Quantinuum’s analysis also indicates that the H2-1 executes RCS at 56 qubits with an estimated 30,000x reduction in power consumption compared to classical supercomputers, reinforcing it as the preferred solution for a wide array of computational challenges.

“The fidelity achieved in our random circuit sampling experiment shows unprecedented system-level performance of the Quantinuum quantum computer. We are excited to leverage this high fidelity to advance the field of quantum algorithms for industrial use cases broadly, and financial use cases in particular,” said Marco Pistoia, Head of Global Technology Applied Research at JPMorgan Chase.

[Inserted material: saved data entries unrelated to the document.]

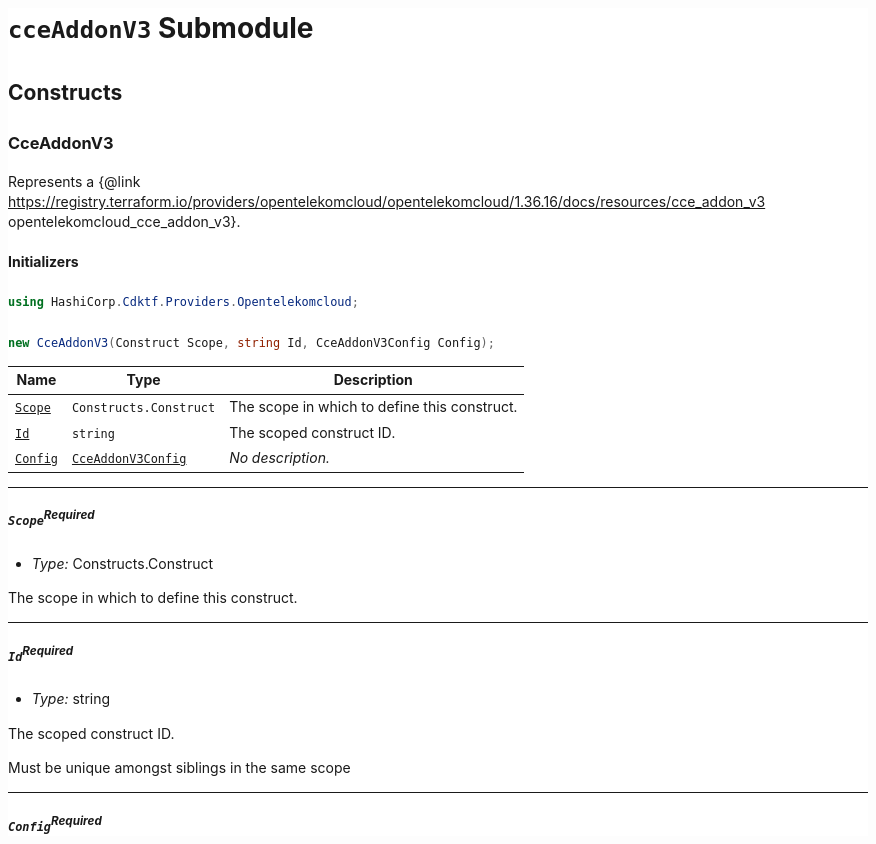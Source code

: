 # `cceAddonV3` Submodule <a name="`cceAddonV3` Submodule" id="@cdktf/provider-opentelekomcloud.cceAddonV3"></a>

## Constructs <a name="Constructs" id="Constructs"></a>

### CceAddonV3 <a name="CceAddonV3" id="@cdktf/provider-opentelekomcloud.cceAddonV3.CceAddonV3"></a>

Represents a {@link https://registry.terraform.io/providers/opentelekomcloud/opentelekomcloud/1.36.16/docs/resources/cce_addon_v3 opentelekomcloud_cce_addon_v3}.

#### Initializers <a name="Initializers" id="@cdktf/provider-opentelekomcloud.cceAddonV3.CceAddonV3.Initializer"></a>

```csharp
using HashiCorp.Cdktf.Providers.Opentelekomcloud;

new CceAddonV3(Construct Scope, string Id, CceAddonV3Config Config);
```

| **Name** | **Type** | **Description** |
| --- | --- | --- |
| <code><a href="#@cdktf/provider-opentelekomcloud.cceAddonV3.CceAddonV3.Initializer.parameter.scope">Scope</a></code> | <code>Constructs.Construct</code> | The scope in which to define this construct. |
| <code><a href="#@cdktf/provider-opentelekomcloud.cceAddonV3.CceAddonV3.Initializer.parameter.id">Id</a></code> | <code>string</code> | The scoped construct ID. |
| <code><a href="#@cdktf/provider-opentelekomcloud.cceAddonV3.CceAddonV3.Initializer.parameter.config">Config</a></code> | <code><a href="#@cdktf/provider-opentelekomcloud.cceAddonV3.CceAddonV3Config">CceAddonV3Config</a></code> | *No description.* |

---

##### `Scope`<sup>Required</sup> <a name="Scope" id="@cdktf/provider-opentelekomcloud.cceAddonV3.CceAddonV3.Initializer.parameter.scope"></a>

- *Type:* Constructs.Construct

The scope in which to define this construct.

---

##### `Id`<sup>Required</sup> <a name="Id" id="@cdktf/provider-opentelekomcloud.cceAddonV3.CceAddonV3.Initializer.parameter.id"></a>

- *Type:* string

The scoped construct ID.

Must be unique amongst siblings in the same scope

---

##### `Config`<sup>Required</sup> <a name="Config" id="@cdktf/provider-opentelekomcloud.cceAddonV3.CceAddonV3.Initializer.parameter.config"></a>
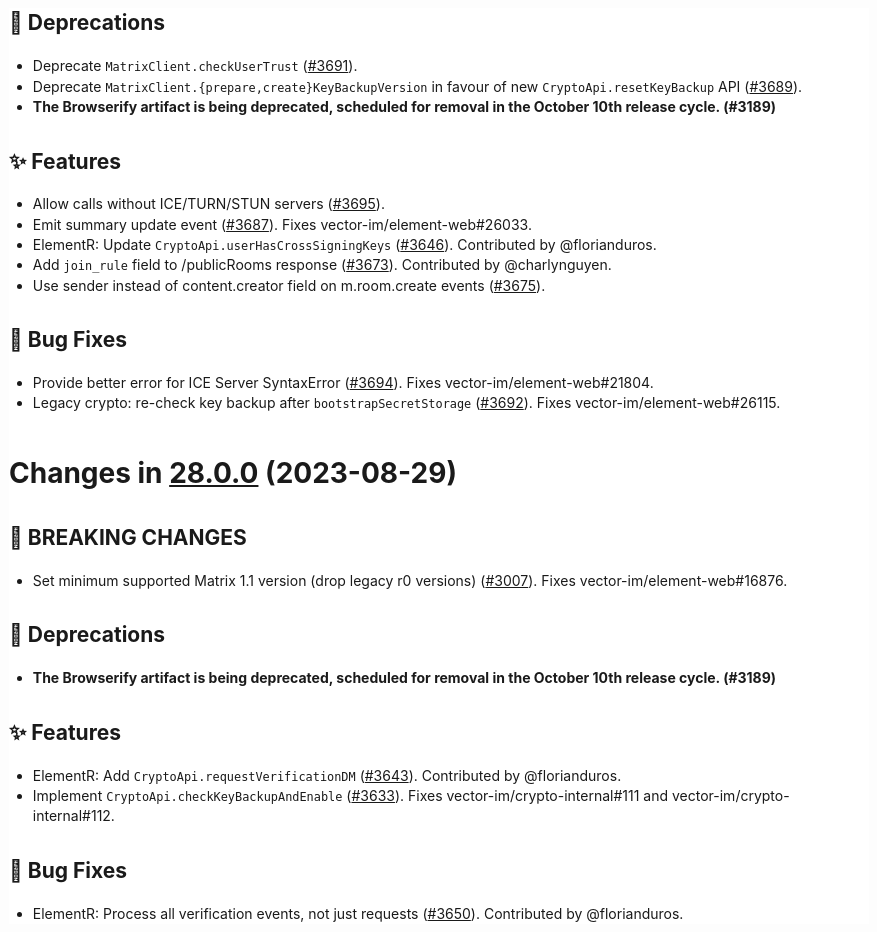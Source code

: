 ## 🦖 Deprecations
 * Deprecate `MatrixClient.checkUserTrust` ([\#3691](https://github.com/matrix-org/matrix-js-sdk/pull/3691)).
 * Deprecate `MatrixClient.{prepare,create}KeyBackupVersion` in favour of new `CryptoApi.resetKeyBackup` API ([\#3689](https://github.com/matrix-org/matrix-js-sdk/pull/3689)).
 * **The Browserify artifact is being deprecated, scheduled for removal in the October 10th release cycle. (#3189)**

## ✨ Features
 * Allow calls without ICE/TURN/STUN servers ([\#3695](https://github.com/matrix-org/matrix-js-sdk/pull/3695)).
 * Emit summary update event ([\#3687](https://github.com/matrix-org/matrix-js-sdk/pull/3687)). Fixes vector-im/element-web#26033.
 * ElementR: Update `CryptoApi.userHasCrossSigningKeys` ([\#3646](https://github.com/matrix-org/matrix-js-sdk/pull/3646)). Contributed by @florianduros.
 * Add `join_rule` field to /publicRooms response ([\#3673](https://github.com/matrix-org/matrix-js-sdk/pull/3673)). Contributed by @charlynguyen.
 * Use sender instead of content.creator field on m.room.create events ([\#3675](https://github.com/matrix-org/matrix-js-sdk/pull/3675)).

## 🐛 Bug Fixes
 * Provide better error for ICE Server SyntaxError ([\#3694](https://github.com/matrix-org/matrix-js-sdk/pull/3694)). Fixes vector-im/element-web#21804.
 * Legacy crypto: re-check key backup after `bootstrapSecretStorage` ([\#3692](https://github.com/matrix-org/matrix-js-sdk/pull/3692)). Fixes vector-im/element-web#26115.

Changes in [28.0.0](https://github.com/matrix-org/matrix-js-sdk/releases/tag/v28.0.0) (2023-08-29)
==================================================================================================

## 🚨 BREAKING CHANGES
 * Set minimum supported Matrix 1.1 version (drop legacy r0 versions) ([\#3007](https://github.com/matrix-org/matrix-js-sdk/pull/3007)). Fixes vector-im/element-web#16876.

## 🦖 Deprecations
 * **The Browserify artifact is being deprecated, scheduled for removal in the October 10th release cycle. (#3189)**

## ✨ Features
 * ElementR: Add `CryptoApi.requestVerificationDM` ([\#3643](https://github.com/matrix-org/matrix-js-sdk/pull/3643)). Contributed by @florianduros.
 * Implement `CryptoApi.checkKeyBackupAndEnable` ([\#3633](https://github.com/matrix-org/matrix-js-sdk/pull/3633)). Fixes vector-im/crypto-internal#111 and vector-im/crypto-internal#112.

## 🐛 Bug Fixes
 * ElementR: Process all verification events, not just requests ([\#3650](https://github.com/matrix-org/matrix-js-sdk/pull/3650)). Contributed by @florianduros.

Today’s announcement is the latest in a string of breakthroughs made by Quantinuum in 2024:

  • In March, the company revealed a long-sought solution to the “wiring problem,” demonstrating that the quantum charge-coupled device (QCCD) architecture can scale to large qubit numbers.
  • Quantinuum’s H-Series became the first to achieve “three 9s” – 99.9% – two-qubit gate fidelity across all qubit pairs in a production device, a critical milestone enabling fault-tolerance.
  • Then, in collaboration with Microsoft, Quantinuum ’s H2-1 was declared the first – and so far the only – quantum computer capable of achieving Level 2 Resilient quantum computing, creating four reliable logical qubits using error correction and detection to achieve an 800-fold reduction in error rate.

“Microsoft looks forward to a continued collaboration with Quantinuum as they release their high fidelity 56-qubit machine,” said Dennis Tom, General Manager Microsoft Azure Quantum. “Recently, the teams created four highly reliable logical qubits by applying Azure Quantum’s qubit-virtualization system to Quantinuum’s 32-qubit machine. With the additional physical qubits available on Quantinuum’s new machine, we anticipate creating more logical qubits with even lower error rates. As we reach these milestones, we will continue to increase the resiliency of quantum operations as well as the utility of quantum computing.”

Quantinuum also recently closed a $300 million equity fundraise anchored by JPMorgan Chase with additional participation from Mitsui & Co., Amgen and Honeywell, which remains the company’s majority shareholder, bringing the total capital raised by Quantinuum since inception to approximately $625 million.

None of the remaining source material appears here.